Background: There is increasing evidence suggesting that shift work involving night work may increase cancer risk.

Methods: We examined the association between working rotating shifts and the risk of death from biliary tract cancer among Japanese men who participated in the Japan Collaborative Cohort Study. Of the 46,395 men recruited, 22,224 men aged 40-65 at baseline (1988-1990) who reported working full-time or were self-employed were included in the present analysis. The study subjects were followed through December 31, 2009. Information regarding occupation and lifestyle factors was collected using a self-administered questionnaire. Cox proportional hazard models were used to estimate the hazard ratio (HR) and 95 % confidence interval (CI) for the risk of death from biliary tract cancer in relation to shift work.

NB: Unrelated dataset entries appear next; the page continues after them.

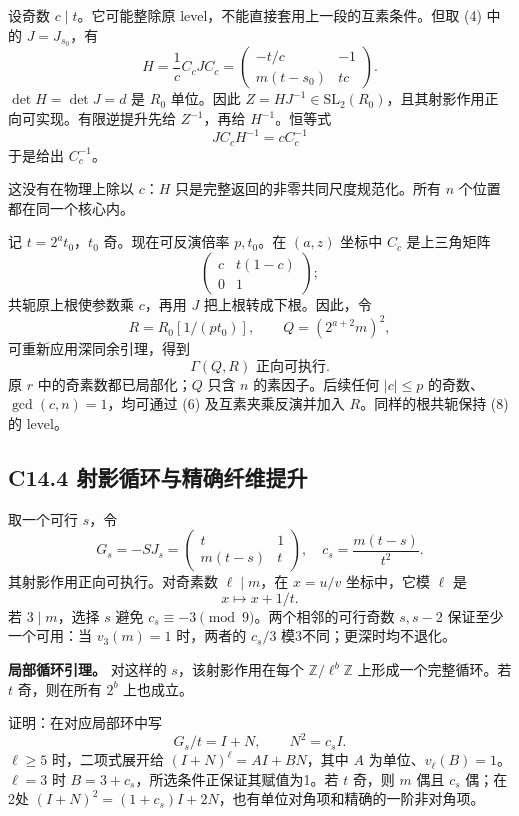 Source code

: \documentclass[11pt,a4paper]{article}
\theoremstyle{definition}
\numberwithin{equation}{section}
\begin{document}
{设奇数} \(c\mid t\){。它可能整除原} {level，不能直接套用上一段的互素条件。但取} {(4)} {中的} \(J=J_{s_0}\){，有} \[
H=\frac1c C_cJC_c
=\begin{pmatrix}-t/c&-1\\m(t-s_0)&tc\end{pmatrix}.
\] \(\det H=\det J=d\) {是} \(R_0\) {单位。因此} \(Z=HJ^{-1}\in\mathrm{SL}_2(R_0)\){，且其射影作用正向可实现。有限逆提升先给} \(Z^{-1}\){，再给} \(H^{-1}\){。恒等式} \[
JC_cH^{-1}=cC_c^{-1}\tag{C14.7}
\] {于是给出} \(C_c^{-1}\){。}

{这没有在物理上除以} \(c\){：}\(H\) {只是完整返回的非零共同尺度规范化。所有} \(n\) {个位置都在同一个核心内。}

{记} \(t=2^a t_0\){，}\(t_0\) {奇。现在可反演倍率} \(p,t_0\){。在} \((a,z)\) {坐标中} \(C_c\) {是上三角矩阵} \[
\begin{pmatrix}c&t(1-c)\\0&1\end{pmatrix};
\] {共轭原上根使参数乘} \(c\){，再用} \(J\) {把上根转成下根。因此，令} \[
R=R_0[1/(pt_0)],\qquad Q=(2^{a+2}m)^2,
\] {可重新应用深同余引理，得到} \[
\boxed{\Gamma(Q,R)\text{ 正向可执行}.}\tag{C14.8}
\] {原} \(r\) {中的奇素数都已局部化；}\(Q\) {只含} \(n\) {的素因子。后续任何} \(|c|\le p\) {的奇数、}\(\gcd(c,n)=1\){，均可通过} {(6)} {及互素夹乘反演并加入} \(R\){。同样的根共轭保持} {(8)} {的} {level。}

\subsection*{\texorpdfstring{{C14.4} {射影循环与精确纤维提升}}{C14.4 射影循环与精确纤维提升}}\label{C14-h96}

{取一个可行} \(s\){，令} \[
G_s=-SJ_s=\begin{pmatrix}t&1\\m(t-s)&t\end{pmatrix},
\quad c_s=\frac{m(t-s)}{t^2}.
\] {其射影作用正向可执行。对奇素数} \(\ell\mid m\){，在} \(x=u/v\) {坐标中，它模} \(\ell\) {是} \[
x\mapsto x+1/t.
\] {若} \(3\mid m\){，选择} \(s\) {避免} \(c_s\equiv-3\pmod9\){。两个相邻的可行奇数} \(s,s-2\) {保证至少一个可用：当} \(v_3(m)=1\) {时，两者的} \(c_s/3\) {模3不同；更深时均不退化。}

\textbf{{局部循环引理。}} {对这样的} \(s\){，该射影作用在每个} \(\mathbb Z/\ell^b\mathbb Z\) {上形成一个完整循环。若} \(t\) {奇，则在所有} \(2^b\) {上也成立。}

{证明：在对应局部环中写} \[
G_s/t=I+N,\qquad N^2=c_s I.
\] \(\ell\ge5\) {时，二项式展开给} \((I+N)^\ell=A I+B N\){，其中} \(A\) {为单位、}\(v_\ell(B)=1\){。}\(\ell=3\) {时} \(B=3+c_s\){，所选条件正保证其赋值为1。若} \(t\) {奇，则} \(m\) {偶且} \(c_s\) {偶；在2处} \((I+N)^2=(1+c_s)I+2N\){，也有单位对角项和精确的一阶非对角项。}
\end{document}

Results: During a mean 17-year follow-up, we observed 94 biliary tract cancer deaths, including 23 deaths from gallbladder cancer and 71 deaths from extrahepatic bile duct cancer. Overall, shift work was associated with a statistically non-significant increase in the risk of biliary tract cancer, with an HR of 1.50 (95 % CI: 0.81-2.77), among rotating shift workers. When the analysis was limited to extrahepatic bile duct cancer, a significant association appeared, with a multivariable-adjusted HR of 1.93 (95 % CI: 1.00-3.72) for rotating shift workers.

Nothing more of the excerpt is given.